What you need to do:
Determine how many lines in the entries below contain the word "encode". The reply is that number alone.

Records to use:
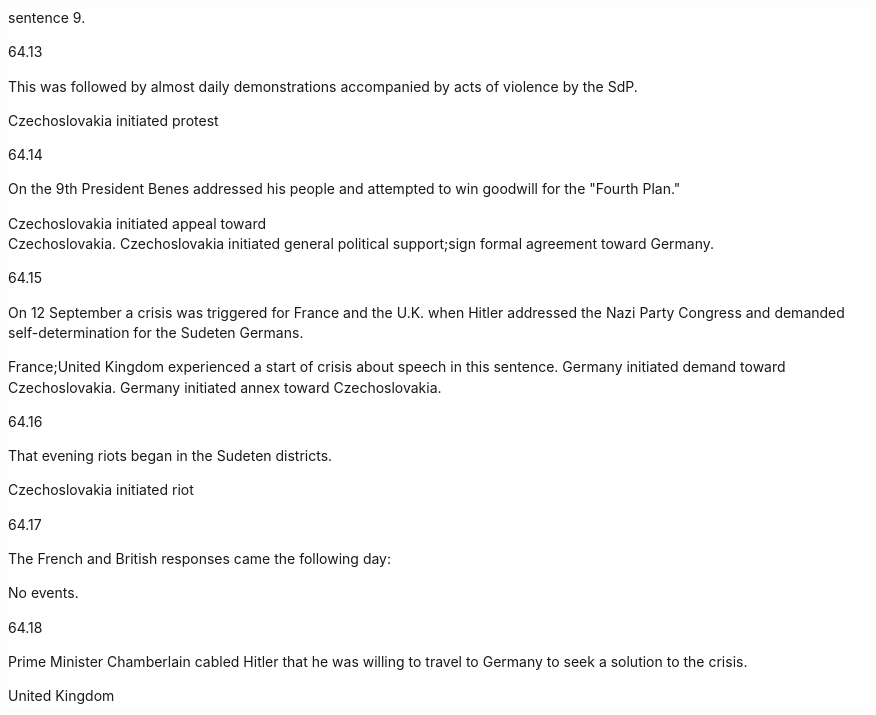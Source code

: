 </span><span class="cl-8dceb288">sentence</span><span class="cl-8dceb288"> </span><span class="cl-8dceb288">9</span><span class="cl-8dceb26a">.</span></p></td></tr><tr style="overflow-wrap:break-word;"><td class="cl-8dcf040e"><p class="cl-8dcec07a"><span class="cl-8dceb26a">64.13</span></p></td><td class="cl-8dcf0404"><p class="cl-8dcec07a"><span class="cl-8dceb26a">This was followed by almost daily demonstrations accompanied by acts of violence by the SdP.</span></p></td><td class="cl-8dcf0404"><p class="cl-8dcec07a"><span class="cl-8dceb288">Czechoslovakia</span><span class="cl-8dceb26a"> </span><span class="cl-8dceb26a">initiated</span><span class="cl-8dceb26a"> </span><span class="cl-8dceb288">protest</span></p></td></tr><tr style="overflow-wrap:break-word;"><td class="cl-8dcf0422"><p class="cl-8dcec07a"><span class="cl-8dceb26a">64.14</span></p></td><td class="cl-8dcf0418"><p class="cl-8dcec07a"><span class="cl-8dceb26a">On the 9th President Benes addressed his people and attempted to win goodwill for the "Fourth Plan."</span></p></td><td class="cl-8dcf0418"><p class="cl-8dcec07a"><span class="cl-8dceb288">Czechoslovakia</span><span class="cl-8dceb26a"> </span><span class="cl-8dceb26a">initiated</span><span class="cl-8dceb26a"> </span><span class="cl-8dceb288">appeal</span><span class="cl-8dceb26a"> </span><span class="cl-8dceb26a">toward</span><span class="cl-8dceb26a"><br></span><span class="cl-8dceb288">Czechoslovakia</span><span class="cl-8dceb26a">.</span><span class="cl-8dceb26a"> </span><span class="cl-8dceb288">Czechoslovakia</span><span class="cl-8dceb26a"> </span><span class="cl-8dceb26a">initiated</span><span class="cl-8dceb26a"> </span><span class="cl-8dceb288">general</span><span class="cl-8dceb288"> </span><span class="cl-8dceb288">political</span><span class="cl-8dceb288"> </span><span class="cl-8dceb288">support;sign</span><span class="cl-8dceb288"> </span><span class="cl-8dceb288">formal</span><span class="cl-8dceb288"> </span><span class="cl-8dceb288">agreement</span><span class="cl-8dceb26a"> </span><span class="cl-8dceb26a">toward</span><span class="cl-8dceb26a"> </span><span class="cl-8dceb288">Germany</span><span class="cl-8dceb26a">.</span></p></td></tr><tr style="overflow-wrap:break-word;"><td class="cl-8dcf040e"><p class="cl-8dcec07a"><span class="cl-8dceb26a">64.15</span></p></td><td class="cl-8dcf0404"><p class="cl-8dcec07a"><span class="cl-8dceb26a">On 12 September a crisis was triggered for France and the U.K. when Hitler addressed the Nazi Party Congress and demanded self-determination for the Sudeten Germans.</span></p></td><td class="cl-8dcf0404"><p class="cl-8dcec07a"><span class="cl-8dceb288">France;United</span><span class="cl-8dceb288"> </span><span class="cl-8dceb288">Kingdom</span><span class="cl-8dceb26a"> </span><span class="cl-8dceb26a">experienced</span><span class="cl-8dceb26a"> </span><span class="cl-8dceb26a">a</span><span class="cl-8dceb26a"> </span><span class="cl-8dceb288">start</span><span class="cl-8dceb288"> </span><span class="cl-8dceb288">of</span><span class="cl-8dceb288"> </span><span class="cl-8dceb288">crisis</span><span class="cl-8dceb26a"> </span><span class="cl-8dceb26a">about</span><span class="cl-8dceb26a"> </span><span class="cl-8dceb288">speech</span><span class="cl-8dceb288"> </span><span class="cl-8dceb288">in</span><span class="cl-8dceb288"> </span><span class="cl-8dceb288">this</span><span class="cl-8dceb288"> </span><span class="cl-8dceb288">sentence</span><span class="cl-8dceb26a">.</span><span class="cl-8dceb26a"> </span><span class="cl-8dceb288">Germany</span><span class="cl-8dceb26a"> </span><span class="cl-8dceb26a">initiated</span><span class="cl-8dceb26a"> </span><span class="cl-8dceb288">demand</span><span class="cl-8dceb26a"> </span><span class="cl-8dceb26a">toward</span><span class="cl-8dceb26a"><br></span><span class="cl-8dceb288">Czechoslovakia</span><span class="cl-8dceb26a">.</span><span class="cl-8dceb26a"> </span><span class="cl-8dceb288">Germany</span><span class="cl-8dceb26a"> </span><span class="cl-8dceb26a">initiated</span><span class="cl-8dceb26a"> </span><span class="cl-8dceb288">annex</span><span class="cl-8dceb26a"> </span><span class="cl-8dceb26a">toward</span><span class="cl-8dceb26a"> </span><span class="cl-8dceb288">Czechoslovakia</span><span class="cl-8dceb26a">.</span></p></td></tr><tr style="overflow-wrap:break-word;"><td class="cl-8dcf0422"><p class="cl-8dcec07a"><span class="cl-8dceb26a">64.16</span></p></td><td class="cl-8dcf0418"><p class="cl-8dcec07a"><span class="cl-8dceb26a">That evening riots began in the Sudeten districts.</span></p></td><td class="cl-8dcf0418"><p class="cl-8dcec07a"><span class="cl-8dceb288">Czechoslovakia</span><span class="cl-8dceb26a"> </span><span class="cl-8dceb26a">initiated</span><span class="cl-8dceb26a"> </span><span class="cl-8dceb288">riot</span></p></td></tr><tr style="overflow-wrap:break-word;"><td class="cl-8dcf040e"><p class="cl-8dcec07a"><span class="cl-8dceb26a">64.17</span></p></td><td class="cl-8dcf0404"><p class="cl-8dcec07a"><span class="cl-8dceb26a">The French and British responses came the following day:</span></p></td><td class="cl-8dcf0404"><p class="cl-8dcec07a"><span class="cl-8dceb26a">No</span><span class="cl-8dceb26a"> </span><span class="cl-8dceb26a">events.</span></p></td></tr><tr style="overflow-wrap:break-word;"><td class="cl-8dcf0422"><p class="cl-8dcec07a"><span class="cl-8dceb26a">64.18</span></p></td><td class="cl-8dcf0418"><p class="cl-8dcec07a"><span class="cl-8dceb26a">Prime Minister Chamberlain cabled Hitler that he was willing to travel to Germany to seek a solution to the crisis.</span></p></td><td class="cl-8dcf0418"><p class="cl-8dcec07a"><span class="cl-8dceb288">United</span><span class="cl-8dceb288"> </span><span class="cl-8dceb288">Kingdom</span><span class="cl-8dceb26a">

* * *

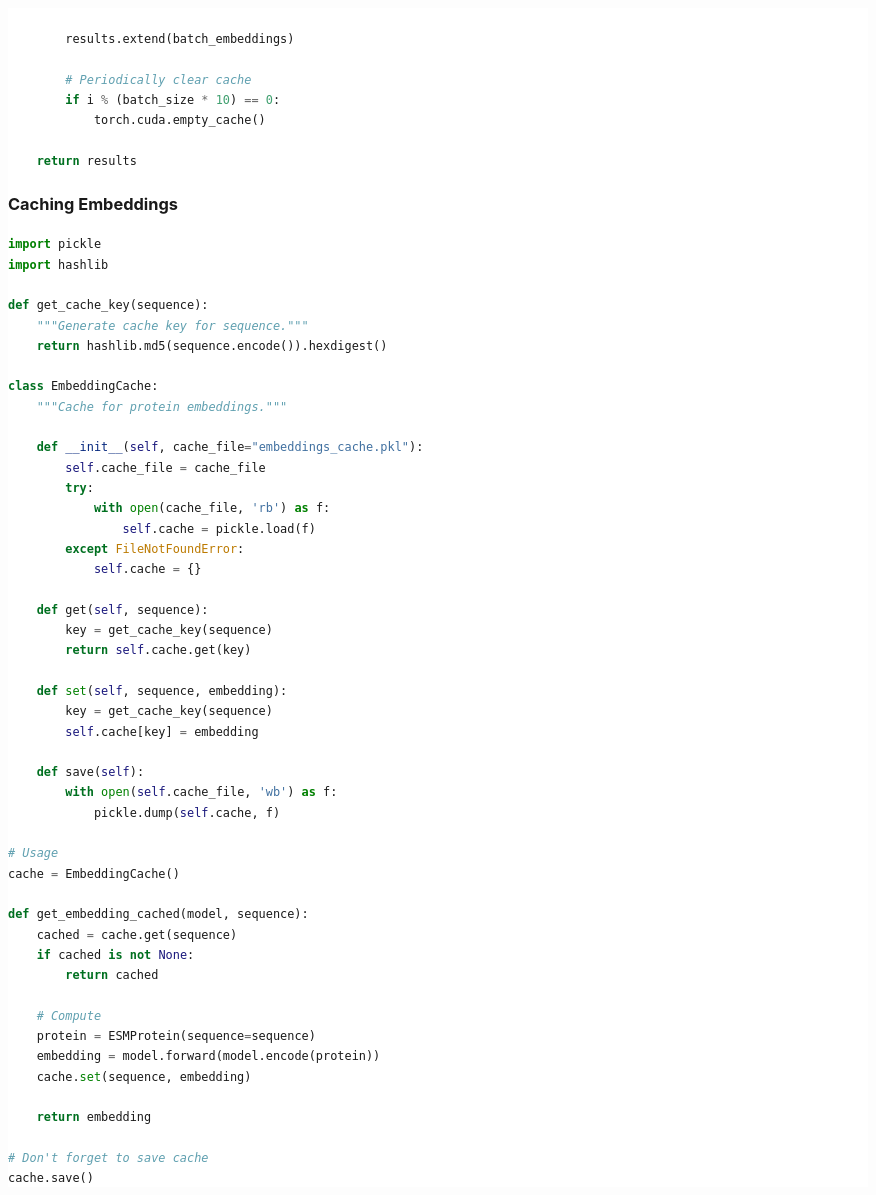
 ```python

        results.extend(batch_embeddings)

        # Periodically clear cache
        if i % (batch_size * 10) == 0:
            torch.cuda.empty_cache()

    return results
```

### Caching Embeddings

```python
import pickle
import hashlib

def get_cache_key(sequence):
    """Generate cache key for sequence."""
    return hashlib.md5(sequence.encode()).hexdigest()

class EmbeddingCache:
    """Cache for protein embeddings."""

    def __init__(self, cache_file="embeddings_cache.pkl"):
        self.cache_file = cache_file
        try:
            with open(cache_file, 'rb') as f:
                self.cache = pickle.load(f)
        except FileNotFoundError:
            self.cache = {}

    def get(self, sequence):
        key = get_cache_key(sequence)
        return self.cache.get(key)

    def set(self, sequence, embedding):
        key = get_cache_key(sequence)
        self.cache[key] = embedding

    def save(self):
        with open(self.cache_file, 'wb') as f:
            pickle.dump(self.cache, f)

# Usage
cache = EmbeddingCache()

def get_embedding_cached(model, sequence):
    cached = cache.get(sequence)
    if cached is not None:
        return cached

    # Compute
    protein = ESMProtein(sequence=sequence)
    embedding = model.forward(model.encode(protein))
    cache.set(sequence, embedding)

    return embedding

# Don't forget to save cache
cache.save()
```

---

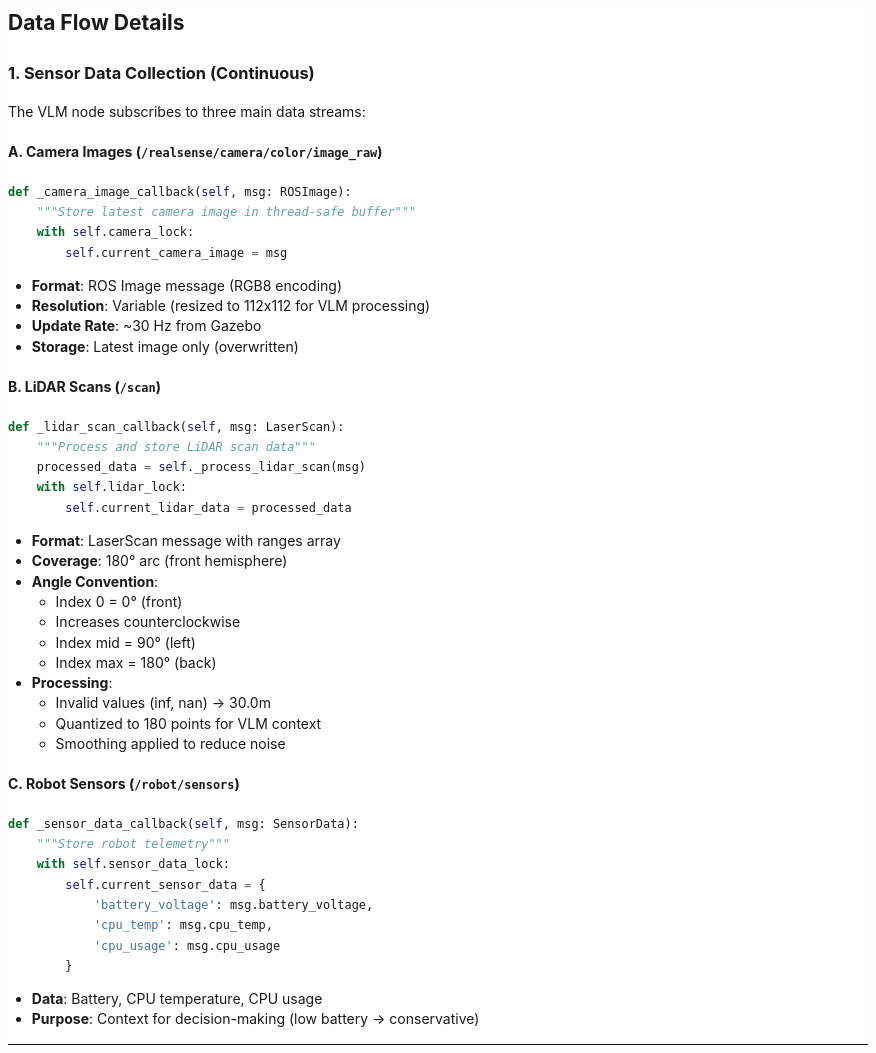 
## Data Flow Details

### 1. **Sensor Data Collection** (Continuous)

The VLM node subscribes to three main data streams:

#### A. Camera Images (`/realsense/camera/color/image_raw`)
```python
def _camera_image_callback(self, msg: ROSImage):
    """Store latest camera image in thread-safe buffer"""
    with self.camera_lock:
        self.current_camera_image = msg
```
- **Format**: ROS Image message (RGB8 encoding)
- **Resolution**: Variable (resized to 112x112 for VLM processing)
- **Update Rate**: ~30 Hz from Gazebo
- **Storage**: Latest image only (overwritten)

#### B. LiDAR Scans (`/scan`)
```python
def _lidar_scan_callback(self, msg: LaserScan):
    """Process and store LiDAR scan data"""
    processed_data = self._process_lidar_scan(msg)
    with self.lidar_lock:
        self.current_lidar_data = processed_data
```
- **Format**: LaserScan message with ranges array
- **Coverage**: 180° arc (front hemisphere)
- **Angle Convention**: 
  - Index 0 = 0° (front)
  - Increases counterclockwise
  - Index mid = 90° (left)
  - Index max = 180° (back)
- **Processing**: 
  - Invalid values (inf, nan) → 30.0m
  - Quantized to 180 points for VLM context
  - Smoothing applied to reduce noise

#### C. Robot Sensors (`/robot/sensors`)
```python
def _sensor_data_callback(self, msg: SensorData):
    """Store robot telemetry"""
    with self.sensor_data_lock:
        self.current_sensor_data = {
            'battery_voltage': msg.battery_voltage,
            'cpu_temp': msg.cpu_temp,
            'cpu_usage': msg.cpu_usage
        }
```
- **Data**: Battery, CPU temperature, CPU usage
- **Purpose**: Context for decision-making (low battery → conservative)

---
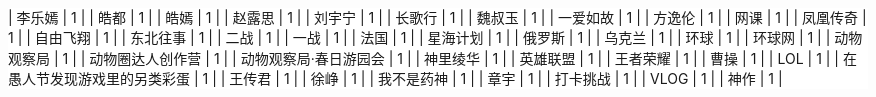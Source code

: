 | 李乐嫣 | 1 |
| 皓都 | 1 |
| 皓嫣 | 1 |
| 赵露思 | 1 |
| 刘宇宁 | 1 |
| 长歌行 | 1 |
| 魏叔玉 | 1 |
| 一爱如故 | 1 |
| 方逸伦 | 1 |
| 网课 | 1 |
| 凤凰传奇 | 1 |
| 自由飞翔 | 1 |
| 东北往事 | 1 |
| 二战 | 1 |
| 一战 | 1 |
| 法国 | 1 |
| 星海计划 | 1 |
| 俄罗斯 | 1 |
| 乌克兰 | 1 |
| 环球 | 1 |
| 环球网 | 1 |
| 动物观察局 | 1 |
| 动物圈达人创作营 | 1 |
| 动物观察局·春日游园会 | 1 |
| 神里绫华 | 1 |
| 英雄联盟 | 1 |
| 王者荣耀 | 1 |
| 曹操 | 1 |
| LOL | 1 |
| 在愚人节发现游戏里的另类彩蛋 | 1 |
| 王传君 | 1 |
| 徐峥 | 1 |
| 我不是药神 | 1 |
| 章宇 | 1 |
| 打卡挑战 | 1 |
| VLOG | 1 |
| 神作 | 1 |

Finished task:
2